The sudden arrival of OpenAI’s ChatGPT late last year stunned not only its tech rivals but just about everyone who tried it. Chatbot capabilities have forced educators to grapple with what it means to teach and learn in a world where essays can write themselves—often with perfect grammar but sometimes, as we all quickly learned, far-from-perfect facts. Now, AI-generated writing and its errors—often called hallucinations—have begun to reach beyond the margins of student writing, leaking into news feeds, search engine results, and even court cases. As chatbots turned public attention toward AI like never before, we became more acutely aware of the race to harness AI’s unprecedented potential in countless areas, raising both hopes and alarms.

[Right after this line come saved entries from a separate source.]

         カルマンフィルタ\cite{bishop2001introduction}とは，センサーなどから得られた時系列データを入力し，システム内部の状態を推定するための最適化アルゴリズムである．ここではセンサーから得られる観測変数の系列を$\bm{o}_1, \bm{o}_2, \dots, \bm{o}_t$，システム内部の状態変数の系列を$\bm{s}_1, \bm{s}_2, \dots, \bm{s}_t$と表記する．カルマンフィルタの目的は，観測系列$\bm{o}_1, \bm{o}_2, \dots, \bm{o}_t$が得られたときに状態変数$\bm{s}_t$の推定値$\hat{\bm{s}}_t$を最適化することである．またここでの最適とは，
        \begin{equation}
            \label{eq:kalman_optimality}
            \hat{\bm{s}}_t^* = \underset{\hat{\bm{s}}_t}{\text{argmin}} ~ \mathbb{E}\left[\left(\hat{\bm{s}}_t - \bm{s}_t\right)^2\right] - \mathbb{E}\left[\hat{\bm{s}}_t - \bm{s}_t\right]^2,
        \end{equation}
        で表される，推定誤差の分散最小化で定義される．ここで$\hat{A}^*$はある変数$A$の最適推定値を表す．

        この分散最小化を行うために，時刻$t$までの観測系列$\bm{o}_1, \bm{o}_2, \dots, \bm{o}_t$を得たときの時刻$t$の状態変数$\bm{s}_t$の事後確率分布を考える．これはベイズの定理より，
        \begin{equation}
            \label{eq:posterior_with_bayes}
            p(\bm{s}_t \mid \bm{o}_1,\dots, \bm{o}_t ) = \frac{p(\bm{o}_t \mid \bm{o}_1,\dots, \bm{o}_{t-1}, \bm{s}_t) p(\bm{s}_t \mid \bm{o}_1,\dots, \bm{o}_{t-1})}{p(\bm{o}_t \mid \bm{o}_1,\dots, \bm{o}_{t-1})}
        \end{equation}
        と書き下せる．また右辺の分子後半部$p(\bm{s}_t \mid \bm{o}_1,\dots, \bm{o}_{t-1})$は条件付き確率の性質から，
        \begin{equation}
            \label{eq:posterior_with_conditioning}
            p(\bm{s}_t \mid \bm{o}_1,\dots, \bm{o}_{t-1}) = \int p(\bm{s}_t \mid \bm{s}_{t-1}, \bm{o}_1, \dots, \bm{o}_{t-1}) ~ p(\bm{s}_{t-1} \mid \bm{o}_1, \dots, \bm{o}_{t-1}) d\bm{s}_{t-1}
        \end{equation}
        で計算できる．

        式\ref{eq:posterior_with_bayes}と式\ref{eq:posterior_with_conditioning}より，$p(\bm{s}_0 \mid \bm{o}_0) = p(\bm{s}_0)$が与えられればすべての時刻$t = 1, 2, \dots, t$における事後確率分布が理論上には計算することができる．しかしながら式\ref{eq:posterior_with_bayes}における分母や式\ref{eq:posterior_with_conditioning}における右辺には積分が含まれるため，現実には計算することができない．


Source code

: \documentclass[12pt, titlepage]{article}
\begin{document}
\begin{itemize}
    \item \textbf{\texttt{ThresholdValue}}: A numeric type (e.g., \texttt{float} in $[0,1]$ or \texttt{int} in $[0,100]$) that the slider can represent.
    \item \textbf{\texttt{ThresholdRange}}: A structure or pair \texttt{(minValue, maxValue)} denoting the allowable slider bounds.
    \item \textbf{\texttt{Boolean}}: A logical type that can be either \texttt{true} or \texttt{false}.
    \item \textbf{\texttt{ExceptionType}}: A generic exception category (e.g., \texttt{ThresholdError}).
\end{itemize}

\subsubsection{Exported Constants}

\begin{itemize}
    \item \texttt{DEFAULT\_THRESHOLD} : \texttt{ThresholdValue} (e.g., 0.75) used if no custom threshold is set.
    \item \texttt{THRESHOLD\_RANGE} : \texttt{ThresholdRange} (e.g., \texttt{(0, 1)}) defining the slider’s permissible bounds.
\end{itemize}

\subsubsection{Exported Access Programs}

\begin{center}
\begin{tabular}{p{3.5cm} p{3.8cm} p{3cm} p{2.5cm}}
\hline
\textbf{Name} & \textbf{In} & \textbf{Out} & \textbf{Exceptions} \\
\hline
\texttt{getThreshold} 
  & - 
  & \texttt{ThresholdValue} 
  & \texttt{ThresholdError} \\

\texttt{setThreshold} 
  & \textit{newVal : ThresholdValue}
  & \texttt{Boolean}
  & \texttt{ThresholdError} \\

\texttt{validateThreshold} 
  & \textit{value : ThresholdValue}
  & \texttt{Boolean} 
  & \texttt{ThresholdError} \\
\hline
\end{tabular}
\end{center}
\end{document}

The monthslong strike by Hollywood screenwriters was motivated in part by concerns over AI-generated writing. Authors and artists have filed multiple copyright-focused lawsuits against AI companies. Calls to regulate AI—by independent watchdogs, the Biden administration, and others—have cited concerns including potential job loss, the human biases that can get baked into AI, and the doubts that AI-generated materials can create, particularly in the context of topics already targeted by disinformation campaigns. Up-to-the-minute corpus data from thousands of publications reveals an 85% year-over-year increase in the use of hallucinate in digital media in 2023, reflecting a sustained interest in AI’s new prominence.